Instructions to follow
Lines with the word "Consider" in them must be copied from the records below.

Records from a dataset
================
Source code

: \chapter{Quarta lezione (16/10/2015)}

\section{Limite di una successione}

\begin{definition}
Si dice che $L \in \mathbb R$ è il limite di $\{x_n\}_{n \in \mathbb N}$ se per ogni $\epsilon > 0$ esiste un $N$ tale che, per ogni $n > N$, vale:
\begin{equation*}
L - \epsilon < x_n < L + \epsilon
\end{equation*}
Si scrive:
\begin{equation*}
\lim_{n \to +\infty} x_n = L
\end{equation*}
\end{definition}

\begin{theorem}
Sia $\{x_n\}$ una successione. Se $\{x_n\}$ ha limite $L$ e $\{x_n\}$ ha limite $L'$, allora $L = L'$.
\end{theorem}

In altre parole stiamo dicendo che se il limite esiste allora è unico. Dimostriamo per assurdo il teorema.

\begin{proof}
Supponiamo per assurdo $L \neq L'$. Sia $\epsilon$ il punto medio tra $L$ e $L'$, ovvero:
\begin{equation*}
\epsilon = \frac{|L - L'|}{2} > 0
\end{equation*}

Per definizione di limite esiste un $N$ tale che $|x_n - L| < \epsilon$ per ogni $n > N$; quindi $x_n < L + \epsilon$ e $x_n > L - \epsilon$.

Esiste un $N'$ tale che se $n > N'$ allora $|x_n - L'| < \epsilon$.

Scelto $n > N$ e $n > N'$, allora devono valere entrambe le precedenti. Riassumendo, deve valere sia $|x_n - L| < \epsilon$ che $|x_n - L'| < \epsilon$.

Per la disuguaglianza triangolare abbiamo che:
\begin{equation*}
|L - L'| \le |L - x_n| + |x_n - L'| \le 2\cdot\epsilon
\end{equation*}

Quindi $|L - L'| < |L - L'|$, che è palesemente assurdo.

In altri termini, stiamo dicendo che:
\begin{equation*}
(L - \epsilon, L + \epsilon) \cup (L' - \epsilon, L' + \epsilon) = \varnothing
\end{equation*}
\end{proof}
================
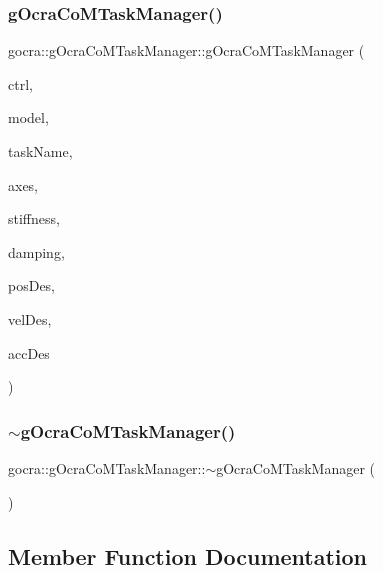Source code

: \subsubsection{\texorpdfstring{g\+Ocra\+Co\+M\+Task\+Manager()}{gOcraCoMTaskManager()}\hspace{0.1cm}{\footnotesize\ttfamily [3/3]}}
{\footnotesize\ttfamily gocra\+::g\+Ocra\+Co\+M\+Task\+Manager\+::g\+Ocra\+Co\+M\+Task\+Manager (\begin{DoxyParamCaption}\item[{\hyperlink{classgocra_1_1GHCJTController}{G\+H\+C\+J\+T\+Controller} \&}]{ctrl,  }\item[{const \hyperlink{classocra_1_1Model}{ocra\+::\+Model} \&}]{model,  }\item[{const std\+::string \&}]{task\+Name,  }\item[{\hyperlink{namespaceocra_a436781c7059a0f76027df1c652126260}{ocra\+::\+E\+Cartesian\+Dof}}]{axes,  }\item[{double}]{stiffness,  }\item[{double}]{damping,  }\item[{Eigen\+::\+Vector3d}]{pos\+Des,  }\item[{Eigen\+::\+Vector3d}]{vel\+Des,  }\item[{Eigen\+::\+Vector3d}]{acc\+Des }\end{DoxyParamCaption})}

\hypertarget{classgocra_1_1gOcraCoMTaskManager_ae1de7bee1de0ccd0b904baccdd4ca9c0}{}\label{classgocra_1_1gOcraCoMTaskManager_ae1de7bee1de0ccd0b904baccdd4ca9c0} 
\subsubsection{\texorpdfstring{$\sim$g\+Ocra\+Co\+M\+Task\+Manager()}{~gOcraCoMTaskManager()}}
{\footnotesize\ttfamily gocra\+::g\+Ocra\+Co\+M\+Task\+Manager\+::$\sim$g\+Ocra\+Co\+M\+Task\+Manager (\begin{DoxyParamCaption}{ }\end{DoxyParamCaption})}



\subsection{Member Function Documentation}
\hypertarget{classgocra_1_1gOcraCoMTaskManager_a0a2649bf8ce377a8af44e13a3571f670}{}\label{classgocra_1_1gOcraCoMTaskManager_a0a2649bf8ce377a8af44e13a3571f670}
================
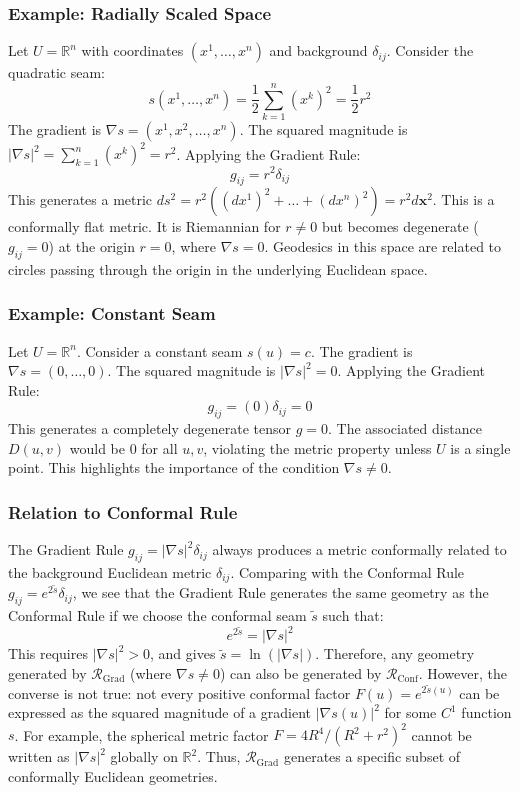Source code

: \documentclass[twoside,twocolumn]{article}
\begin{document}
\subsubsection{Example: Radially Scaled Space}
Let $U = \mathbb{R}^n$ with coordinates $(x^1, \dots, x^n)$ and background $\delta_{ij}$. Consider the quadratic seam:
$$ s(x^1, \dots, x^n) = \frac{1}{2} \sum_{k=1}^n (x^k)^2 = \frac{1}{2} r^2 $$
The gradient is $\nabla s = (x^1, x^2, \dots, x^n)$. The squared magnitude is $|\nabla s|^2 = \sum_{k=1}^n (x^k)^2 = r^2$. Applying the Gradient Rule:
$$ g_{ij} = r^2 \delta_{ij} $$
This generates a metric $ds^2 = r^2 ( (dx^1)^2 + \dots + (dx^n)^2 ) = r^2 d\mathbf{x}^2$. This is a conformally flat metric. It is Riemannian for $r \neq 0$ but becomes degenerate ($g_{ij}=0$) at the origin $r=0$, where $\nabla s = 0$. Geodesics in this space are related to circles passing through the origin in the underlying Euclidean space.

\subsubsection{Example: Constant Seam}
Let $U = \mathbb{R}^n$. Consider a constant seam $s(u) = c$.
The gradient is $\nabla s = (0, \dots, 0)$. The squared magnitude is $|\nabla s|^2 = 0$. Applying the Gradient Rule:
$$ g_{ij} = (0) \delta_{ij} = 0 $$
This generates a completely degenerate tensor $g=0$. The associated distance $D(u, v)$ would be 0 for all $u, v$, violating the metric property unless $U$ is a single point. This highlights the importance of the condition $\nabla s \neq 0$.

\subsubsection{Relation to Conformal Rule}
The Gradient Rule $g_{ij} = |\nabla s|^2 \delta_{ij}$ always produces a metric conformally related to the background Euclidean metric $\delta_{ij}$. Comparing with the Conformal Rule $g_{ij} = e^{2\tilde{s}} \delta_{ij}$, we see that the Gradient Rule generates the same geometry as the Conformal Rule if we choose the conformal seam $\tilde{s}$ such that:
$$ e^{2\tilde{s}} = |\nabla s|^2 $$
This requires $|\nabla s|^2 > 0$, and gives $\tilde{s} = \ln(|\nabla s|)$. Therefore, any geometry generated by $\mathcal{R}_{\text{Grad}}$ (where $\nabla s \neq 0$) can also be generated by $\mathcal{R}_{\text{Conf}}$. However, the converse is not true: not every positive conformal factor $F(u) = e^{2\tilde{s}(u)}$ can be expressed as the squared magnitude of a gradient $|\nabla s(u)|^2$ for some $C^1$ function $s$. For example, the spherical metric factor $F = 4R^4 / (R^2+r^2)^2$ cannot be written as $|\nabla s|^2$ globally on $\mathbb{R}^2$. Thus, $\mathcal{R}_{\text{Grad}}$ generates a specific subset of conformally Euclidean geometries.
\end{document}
================
Reply
Let $U = \mathbb{R}^n$ with coordinates $(x^1, \dots, x^n)$ and background $\delta_{ij}$. Consider the quadratic seam:
Let $U = \mathbb{R}^n$. Consider a constant seam $s(u) = c$.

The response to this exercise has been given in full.